Duale Ausbildung nicht durch Experimente gefährden

38. Deutsch-österreichische Arbeitstagung der Berufsausbildungsexperten in Klagenfurt

PWK - Die Berufsausbildungsexperten aus Deutschland und Österreich der 38. Deutsch-Österreichischen Tagung in Klagenfurt warnten davor, das duale System nicht durch unüberlegte Experimente zu gefährden. "Dies würde nicht nur der Wirtschaft, sondern auch den Jugendlichen schaden.
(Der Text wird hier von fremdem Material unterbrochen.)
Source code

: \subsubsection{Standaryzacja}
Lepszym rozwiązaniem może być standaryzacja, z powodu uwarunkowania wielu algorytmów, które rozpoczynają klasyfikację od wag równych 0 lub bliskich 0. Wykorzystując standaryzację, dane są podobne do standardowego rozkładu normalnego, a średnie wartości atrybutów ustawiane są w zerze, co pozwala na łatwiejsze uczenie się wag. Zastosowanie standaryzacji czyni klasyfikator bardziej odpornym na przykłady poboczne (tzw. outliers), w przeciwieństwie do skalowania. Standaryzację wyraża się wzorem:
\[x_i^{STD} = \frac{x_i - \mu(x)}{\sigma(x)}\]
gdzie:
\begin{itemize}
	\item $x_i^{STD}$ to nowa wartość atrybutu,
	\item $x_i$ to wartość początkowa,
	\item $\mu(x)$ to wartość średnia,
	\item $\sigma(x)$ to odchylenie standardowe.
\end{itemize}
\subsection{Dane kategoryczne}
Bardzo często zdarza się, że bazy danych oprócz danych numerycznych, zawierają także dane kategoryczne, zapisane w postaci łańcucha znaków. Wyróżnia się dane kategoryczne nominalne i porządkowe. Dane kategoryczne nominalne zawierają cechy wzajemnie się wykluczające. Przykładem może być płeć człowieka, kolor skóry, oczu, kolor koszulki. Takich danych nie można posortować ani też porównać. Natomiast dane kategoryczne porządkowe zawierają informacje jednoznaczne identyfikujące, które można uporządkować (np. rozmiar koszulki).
Nur wenn es gelingt, die Rahmenbedingungen an die Erfordernisse der Praxis anzugleichen und in der Berufsausbildung den Betrieben ein flexibles Agieren zu ermöglichen, werden genügend Betriebe die Aufgabe der Lehrlingsausbildung übernehmen", stellt Alfred Duschanek, Leiter der Abteilung für Bildungspolitik und Wissenschaft der Wirtschaftskammer Österreich bei der Tagung fest. ****

Große Bedenken haben die Experten beider Länder gegen eine weitere "Verschulung" der Berufsausbildung, insbesondere bezüglich der vorgesehenen "Lehrlingsstiftungen und Berufslehrgänge". Diese sollten tatsächlich nur eine äußerste Notmaßnahme, nicht aber als normale Berufsausbildungslehrgänge konzipiert werden. "Tendenzen, daß dies nicht überall so gesehen wird und daß sich eine Eigendynamik nicht zuletzt wegen der hohen zur Verfügung gestellten Mittel von rund einer Milliarde Schilling entwickelt, sind nicht zu übersehen", warnt Duschanek.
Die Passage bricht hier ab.